As redes sociais, onde muitas vezes se fazem bons amigos e se recuperam amizade antigas ou distantes, vieram para enfraquecer as relações amorosas. Os homens procuram companhia instantânea e sexo rápido e de borla, as mulheres procuram afeto e carinho, às vezes sob a forma de sexo. No fundo todos querem atenção e companhia, mas talvez não da mesma forma, com iguais doses nem pelos mesmos meios. As pessoas falam muito, mas fazem muito pouco pelas outras.
Com ou sem pandemia, o amor já era um bem escasso e o mimo, um luxo dos mais conscientes. O consumo de antidepressivos, que já tinha triplicado em Portugal entre 2000 e 2017, com uma dose diária que é o dobro dos países da OCDE, voltou a subir em 2018. Não sou psiquiatra nem psicóloga, mas diz-me o bom senso que a solidão implode as almas e que as relações fortuitas não só não são solução, como constituem uma parte grande do problema.

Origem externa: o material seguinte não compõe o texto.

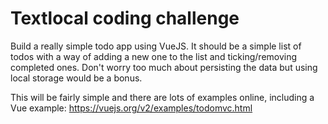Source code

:# Textlocal coding challenge

Build a really simple todo app using VueJS. It should be a simple list of todos with a way of adding a new one to the list and ticking/removing completed ones. Don't worry too much about persisting the data but using local storage would be a bonus.

This will be fairly simple and there are lots of examples online, including a Vue example: https://vuejs.org/v2/examples/todomvc.html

Afinal, como podemos ser felizes se não construirmos uma vida afetiva sólida e segura? A segurança é um fator de felicidade, dentro e fora do coração. Eu ainda acredito que vamos a tempo de construir um mundo melhor e que o êxito dessa construção depende da nossa capacidade de amar e de dar, até porque o mimo não se vende, nem na farmácia.